In Part 1 we discussed how your objectives should align with your decision to RBO or contract with a PM. In Part 2 we’ll discuss some of the challenges with the industry and how taxes may have an influence on your decision.
Are you prepared for unexpected?
In life, things happen – and usually at the worst times. A/C units don’t go out in 70 degree weather. It’s usually when it’s 95 degrees outside and 30 mins after close of business. You’ll want to have mitigation and contingency plans for any critical aspect of your business. If your coffee maker doesn’t work, you may get a bad review if it’s not replaced immediately, but you won’t likely need to compensate the guest and disrupt the next few guests while you replace the machine. You’re A/C unit, refrigerator, hot water tank, etc. – those can be show stoppers.
If you don’t live within a short distance of your property, you’ll need to consider your options for storing items and getting staff on-site for replacement. If you’re wanting to own multiple properties and avoid the risk of all investments being in the same location, you’ll need to consider how to diversify your investment portfolio along with your emergency planning.
If you’re a remote owner, you’ll also need to have a plan for dealing with disruptive or destructive guests. Neighbors are quick to call the policy when a party gets out of hand. It’s also a pretty disheartening experience to get a phone-call from your cleaner that your property has been trashed or items have been stolen. If the next guest is arriving in 4 hours and you’re missing all of your TV’s, it’s enough to make you sell your properties and give up.
I’m not telling you this to discourage you from getting into the short-term rental business. I firmly believe this is a better cash-flow business than long-term rentals, but you need to be aware of the risks and ensure you have a solid mitigation and contingency plan (not to mention have the time and availability to be responsive). If you feel you aren’t prepared or your portfolio isn’t large enough to justify the cost of these plans you may want to consider utilizing a PM. I’d look for a PM that not only can explain their emergency plans but also illustrate how they can generate more booking revenue to cover their management fees.
Tax Advantages and Implications
I’m not a CPA but any business person should be well versed on the laws, including tax laws, that relate to their market. I would highly recommend engaging with a CPA and possibly a bookkeeper before you make the decision to manage a property yourself or contract with a PM.
How often will you use the property? This will be a big factor in determining your ability to take deductions on taxes. Let’s start out with the simplest of rules: if you rent out your property 14 days or fewer – that is TAX FREE INCOME!!! During special events you could generate $20,000 or more – completely tax free. If you’re not going to frequently rent your property you should take a very strategic approach on this. If you can generate $20,000 in 14 days but only generate a total of $30,000 by renting it more often, you’re much better off not renting it beyond 14 days. That additional $10,000 of revenue will require a more complex tax filing and likely not produce any additional net income after taxes.

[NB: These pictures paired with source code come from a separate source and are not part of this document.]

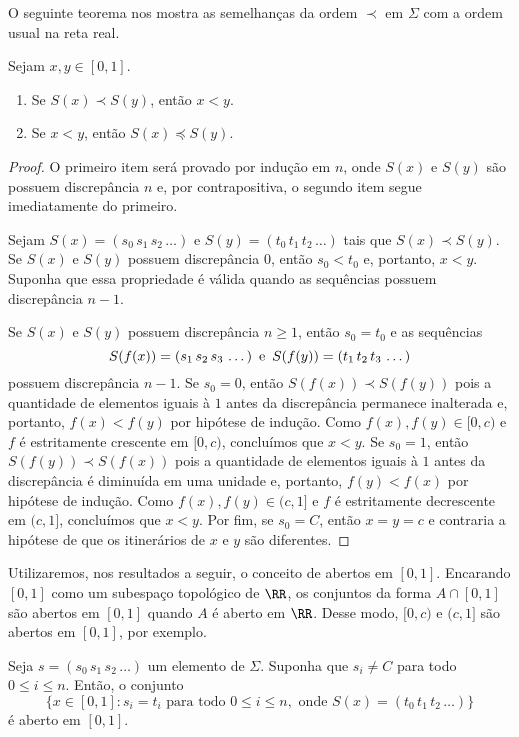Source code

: O seguinte teorema nos mostra as semelhanças da ordem $\prec$ em $\Sigma$ com a ordem usual na reta real.

\begin{theorem}
\label{teo1}
Sejam $x, y \in [0, 1]$.
\begin{enumerate}
\item Se $S(x) \prec S(y)$, então $x < y$.
\item Se $x < y$, então $S(x) \preceq S(y)$.
\end{enumerate}
\end{theorem}

\begin{proof}
O primeiro item será provado por indução em $n$, onde $S(x)$ e $S(y)$ são possuem discrepância $n$ e, por contrapositiva, o segundo item segue imediatamente do primeiro.

Sejam $S(x) = (s_0\, s_1\, s_2\, \dots)$ e $S(y) = (t_0\, t_1\, t_2\, \dots)$ tais que $S(x) \prec S(y)$. Se $S(x)$ e $S(y)$ possuem discrepância $0$, então $s_0 < t_0$ e, portanto, $x < y$. Suponha que essa propriedade é válida quando as sequências possuem discrepância $n-1$.

Se $S(x)$ e $S(y)$ possuem discrepância $n \geq 1$, então $s_0 = t_0$ e as sequências 
$$S(f(x)) = (s_1\, s_2\, s_3\, \dots) \textrm{\, e \,} S(f(y)) = (t_1\, t_2\, t_3\, \dots)$$
possuem discrepância $n-1$. Se $s_0 = 0$, então $S(f(x)) \prec S(f(y))$ pois a quantidade de elementos iguais à $1$ antes da discrepância permanece inalterada e, portanto, $f(x) < f(y)$ por hipótese de indução. Como $f(x), f(y) \in [0, c)$ e $f$ é estritamente crescente em $[0, c)$, concluímos que $x < y$. Se $s_0 = 1$, então $S(f(y)) \prec S(f(x))$ pois a quantidade de elementos iguais à $1$ antes da discrepância é diminuída em uma unidade e, portanto, $f(y) < f(x)$ por hipótese de indução. Como $f(x), f(y) \in (c, 1]$ e $f$ é estritamente decrescente em $(c, 1]$, concluímos que $x < y$. Por fim, se $s_0 = C$, então $x = y = c$ e contraria a hipótese de que os itinerários de $x$ e $y$ são diferentes.
\end{proof}

Utilizaremos, nos resultados a seguir, o conceito de abertos em $[0, 1]$. Encarando $[0, 1]$ como um subespaço topológico de $\RR$, os conjuntos da forma $A \cap [0, 1]$ são abertos em $[0, 1]$ quando $A$ é aberto em $\RR$. Desse modo, $[0, c)$ e $(c, 1]$ são abertos em $[0, 1]$, por exemplo.

\begin{lemma}
Seja $s = (s_0\, s_1\, s_2\, \dots)$ um elemento de $\Sigma$. Suponha que $s_i \neq C$ para todo $0 \leq i \leq n$. Então, o conjunto
$$\{ x \in [0, 1] : s_i = t_i \textrm{ para todo } 0 \leq i \leq n, \text{ onde } S(x) = (t_0\, t_1\, t_2\, \dots) \}$$
é aberto em $[0, 1]$.
\end{lemma}

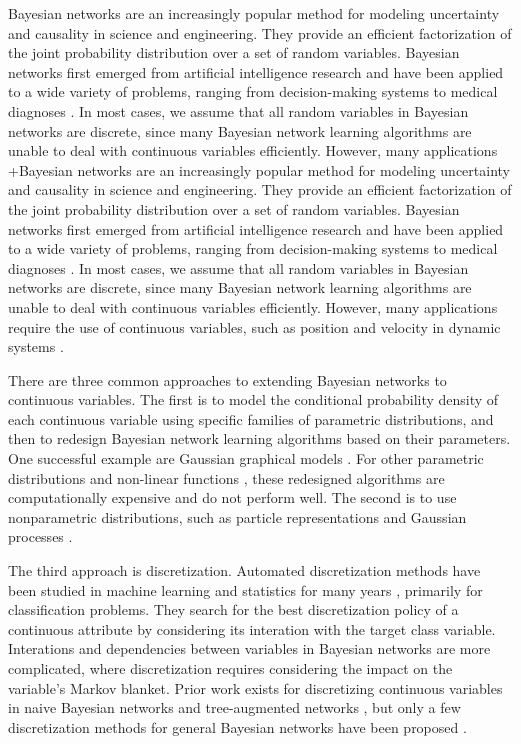 Bayesian networks \citep{Pearl_1988, PGM_2009} are an increasingly popular method for modeling uncertainty and causality in science and engineering.
They provide an efficient factorization of the joint probability distribution over a set of random variables.
Bayesian networks first emerged from artificial intelligence research and have been applied to a wide variety of problems, ranging from decision-making systems \citep{DMU_2015}  to medical diagnoses \citep{Lustgarten_2011}.
In most cases, we assume that all random variables in Bayesian networks are discrete, since many Bayesian network learning algorithms are unable to deal with continuous variables efficiently.
However, many applications   +Bayesian networks \citep{Pearl_1988, PGM_2009} are an increasingly popular method for modeling uncertainty and causality in science and engineering.
They provide an efficient factorization of the joint probability distribution over a set of random variables.
Bayesian networks first emerged from artificial intelligence research and have been applied to a wide variety of problems, ranging from decision-making systems \citep{DMU_2015} to medical diagnoses \citep{Lustgarten_2011}.
In most cases, we assume that all random variables in Bayesian networks are discrete, since many Bayesian network learning algorithms are unable to deal with continuous variables efficiently.
However, many applications require the use of continuous variables, such as position and velocity in dynamic systems \citep{kochenderfer2010airspace}.

There are three common approaches to extending Bayesian networks to continuous variables.
The first is to model the conditional probability density of each continuous variable using specific families of parametric distributions, and then to redesign Bayesian network learning algorithms based on their parameters.
One successful example are Gaussian graphical models \citep{Weiss_2011}.
For other parametric distributions and non-linear functions \citep{Ihler_2009}, these redesigned algorithms are computationally expensive and do not perform well.
The second is to use nonparametric distributions, such as particle representations and Gaussian processes \todo{[cite]}.

The third approach is discretization.
Automated discretization methods have been studied in machine learning and statistics for many years \citep{Dougherty_1995, Kerber_1992, Holte_1993, Fayyad_1993}, primarily for classification problems.
They search for the best discretization policy of a continuous attribute by considering its interation with the target class variable.
Interations and dependencies between variables in Bayesian networks are more complicated, where discretization requires considering the impact on the variable's Markov blanket.
Prior work exists for discretizing continuous variables in naive Bayesian networks and tree-augmented networks \citep{Fried_naive}, but only a few discretization methods for general Bayesian networks have been proposed \citep{Friedman_1996, Kozlov_1997, Monti_1998, Steck_2007}.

Scenario 2: if you personally utilize the property less than 14 days a year – or less than 10% of the time it’s been rented (whichever is greater) – this qualifies as an investment and allows for deductions of expenses. If your expenses exceed your rental income you could wipe out any taxable rental income liability. Note: without getting too far into the weeds…the IRS typically considers this type of income to be passive and won’t allow you to apply losses to your earned income. Instead, the losses can be applied to other sources of passive income (stocks for example) or carried forward to future years to reduce your potential tax burden. Some experts may argue there are ways to get around the passive income rules by qualifying as a “Real Estate Professional” but it’s much too complex to discuss here and best handled by the professionals.
Scenario 3: if you thought the other two scenarios were complex, you better take a seat. If you decide to rent out your property more than 14 days but also use it yourself more than 14 days, you’re putting yourself in this strange mixed tax situation that could require some detailed record keeping. All revenue received for the year is taxable (to clarify: if you receive $20k for 14 days of rent and $10k for an additional 60 days of rent, the entire $30k is taxable). But that’s not the complicated part. The challenge is identifying your deductible expenses. You can deduct “operating costs” for the ‘percentage of time the property was used for rental’. (to clarify: you would add up the amount of time the property was used for both personal and rental purposes in order to calculate the percent of time it was used as a rental). You can then deduct that percentage of your “operating costs” from your taxable passive income. The biggest downside here is any interest or property taxes are not deductible within the business. With the tax changes introduced within the Trump administration, you could be missing out on one of the biggest advantages of real estate investing – the ability to still deduct interest and property taxes.
Once again – don’t make an investment decision based on the input I’ve provided within this blog post. I recommend you consult a professional so they can provide you guidance that’s applicable to your situation and the ever changing tax laws. My intent in providing this data was simply to make you aware of the complexities and the value of doing proper tax planning before investing.